> [EXCERPTED DATA]:
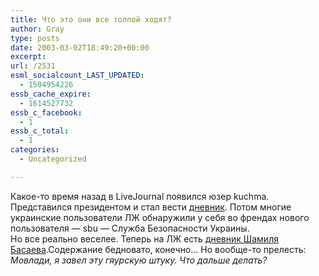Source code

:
 ```yaml
---
title: Что это они все толпой ходят?
author: Gray
type: posts
date: 2003-03-02T18:49:20+00:00
excerpt:
url: /2531
esml_socialcount_LAST_UPDATED:
  - 1504954226
essb_cache_expire:
  - 1614527732
essb_c_facebook:
  - 1
essb_c_total:
  - 1
categories:
  - Uncategorized

---
```








Какое-то время назад в LiveJournal появился юзер kuchma. Представился президентом и стал вести <a href="http://www.livejournal.com/users/kuchma/" target="_blank">дневник</a>. Потом многие украинские пользователи ЛЖ обнаружили у себя во френдах нового пользователя &#8212; sbu &#8212; Служба Безопасности Украины.  
Но все реально веселее. Теперь на ЛЖ есть <a href="http://www.livejournal.com/users/basaev/" target="_blank">дневник Шамиля Басаева</a>.Содержание бедновато, конечно&#8230; Но вообще-то прелесть:  
<cite>Мовлади, я завел эту гяурскую штуку. Что дальше делать?</cite>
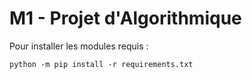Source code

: # M1 - Projet d'Algorithmique

Pour installer les modules requis :
```shell
python -m pip install -r requirements.txt
```
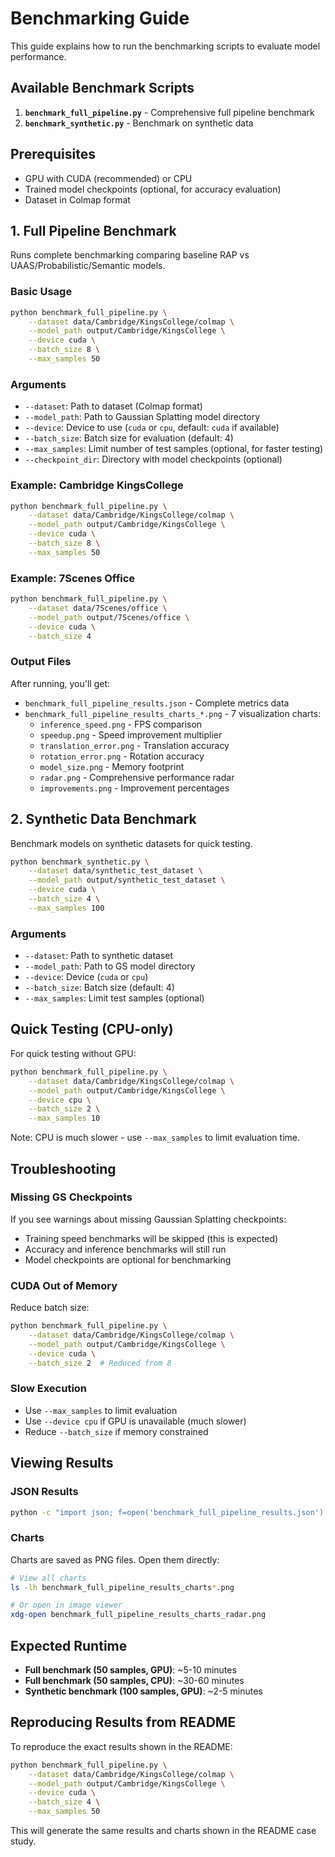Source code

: # Benchmarking Guide

This guide explains how to run the benchmarking scripts to evaluate model performance.

## Available Benchmark Scripts

1. **`benchmark_full_pipeline.py`** - Comprehensive full pipeline benchmark
2. **`benchmark_synthetic.py`** - Benchmark on synthetic data

## Prerequisites

- GPU with CUDA (recommended) or CPU
- Trained model checkpoints (optional, for accuracy evaluation)
- Dataset in Colmap format

## 1. Full Pipeline Benchmark

Runs complete benchmarking comparing baseline RAP vs UAAS/Probabilistic/Semantic models.

### Basic Usage

```bash
python benchmark_full_pipeline.py \
    --dataset data/Cambridge/KingsCollege/colmap \
    --model_path output/Cambridge/KingsCollege \
    --device cuda \
    --batch_size 8 \
    --max_samples 50
```

### Arguments

- `--dataset`: Path to dataset (Colmap format)
- `--model_path`: Path to Gaussian Splatting model directory
- `--device`: Device to use (`cuda` or `cpu`, default: `cuda` if available)
- `--batch_size`: Batch size for evaluation (default: 4)
- `--max_samples`: Limit number of test samples (optional, for faster testing)
- `--checkpoint_dir`: Directory with model checkpoints (optional)

### Example: Cambridge KingsCollege

```bash
python benchmark_full_pipeline.py \
    --dataset data/Cambridge/KingsCollege/colmap \
    --model_path output/Cambridge/KingsCollege \
    --device cuda \
    --batch_size 8 \
    --max_samples 50
```

### Example: 7Scenes Office

```bash
python benchmark_full_pipeline.py \
    --dataset data/7Scenes/office \
    --model_path output/7Scenes/office \
    --device cuda \
    --batch_size 4
```

### Output Files

After running, you'll get:

- `benchmark_full_pipeline_results.json` - Complete metrics data
- `benchmark_full_pipeline_results_charts_*.png` - 7 visualization charts:
  - `inference_speed.png` - FPS comparison
  - `speedup.png` - Speed improvement multiplier
  - `translation_error.png` - Translation accuracy
  - `rotation_error.png` - Rotation accuracy
  - `model_size.png` - Memory footprint
  - `radar.png` - Comprehensive performance radar
  - `improvements.png` - Improvement percentages

## 2. Synthetic Data Benchmark

Benchmark models on synthetic datasets for quick testing.

```bash
python benchmark_synthetic.py \
    --dataset data/synthetic_test_dataset \
    --model_path output/synthetic_test_dataset \
    --device cuda \
    --batch_size 4 \
    --max_samples 100
```

### Arguments

- `--dataset`: Path to synthetic dataset
- `--model_path`: Path to GS model directory
- `--device`: Device (`cuda` or `cpu`)
- `--batch_size`: Batch size (default: 4)
- `--max_samples`: Limit test samples (optional)

## Quick Testing (CPU-only)

For quick testing without GPU:

```bash
python benchmark_full_pipeline.py \
    --dataset data/Cambridge/KingsCollege/colmap \
    --model_path output/Cambridge/KingsCollege \
    --device cpu \
    --batch_size 2 \
    --max_samples 10
```

Note: CPU is much slower - use `--max_samples` to limit evaluation time.

## Troubleshooting

### Missing GS Checkpoints

If you see warnings about missing Gaussian Splatting checkpoints:

- Training speed benchmarks will be skipped (this is expected)
- Accuracy and inference benchmarks will still run
- Model checkpoints are optional for benchmarking

### CUDA Out of Memory

Reduce batch size:

```bash
python benchmark_full_pipeline.py \
    --dataset data/Cambridge/KingsCollege/colmap \
    --model_path output/Cambridge/KingsCollege \
    --device cuda \
    --batch_size 2  # Reduced from 8
```

### Slow Execution

- Use `--max_samples` to limit evaluation
- Use `--device cpu` if GPU is unavailable (much slower)
- Reduce `--batch_size` if memory constrained

## Viewing Results

### JSON Results

```bash
python -c "import json; f=open('benchmark_full_pipeline_results.json'); d=json.load(f); print(json.dumps(d, indent=2))"
```

### Charts

Charts are saved as PNG files. Open them directly:

```bash
# View all charts
ls -lh benchmark_full_pipeline_results_charts*.png

# Or open in image viewer
xdg-open benchmark_full_pipeline_results_charts_radar.png
```

## Expected Runtime

- **Full benchmark (50 samples, GPU)**: ~5-10 minutes
- **Full benchmark (50 samples, CPU)**: ~30-60 minutes
- **Synthetic benchmark (100 samples, GPU)**: ~2-5 minutes

## Reproducing Results from README

To reproduce the exact results shown in the README:

```bash
python benchmark_full_pipeline.py \
    --dataset data/Cambridge/KingsCollege/colmap \
    --model_path output/Cambridge/KingsCollege \
    --device cuda \
    --batch_size 4 \
    --max_samples 50
```

This will generate the same results and charts shown in the README case study.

> [EXERCISE]: Output should match, line for line, the stretch of the material above from the line holding "Runs complete benchmarking" through the line holding "for faster testing)".

> [EXERCISE SOLUTION]:
Runs complete benchmarking comparing baseline RAP vs UAAS/Probabilistic/Semantic models.

### Basic Usage

```bash
python benchmark_full_pipeline.py \
    --dataset data/Cambridge/KingsCollege/colmap \
    --model_path output/Cambridge/KingsCollege \
    --device cuda \
    --batch_size 8 \
    --max_samples 50
```

### Arguments

- `--dataset`: Path to dataset (Colmap format)
- `--model_path`: Path to Gaussian Splatting model directory
- `--device`: Device to use (`cuda` or `cpu`, default: `cuda` if available)
- `--batch_size`: Batch size for evaluation (default: 4)
- `--max_samples`: Limit number of test samples (optional, for faster testing)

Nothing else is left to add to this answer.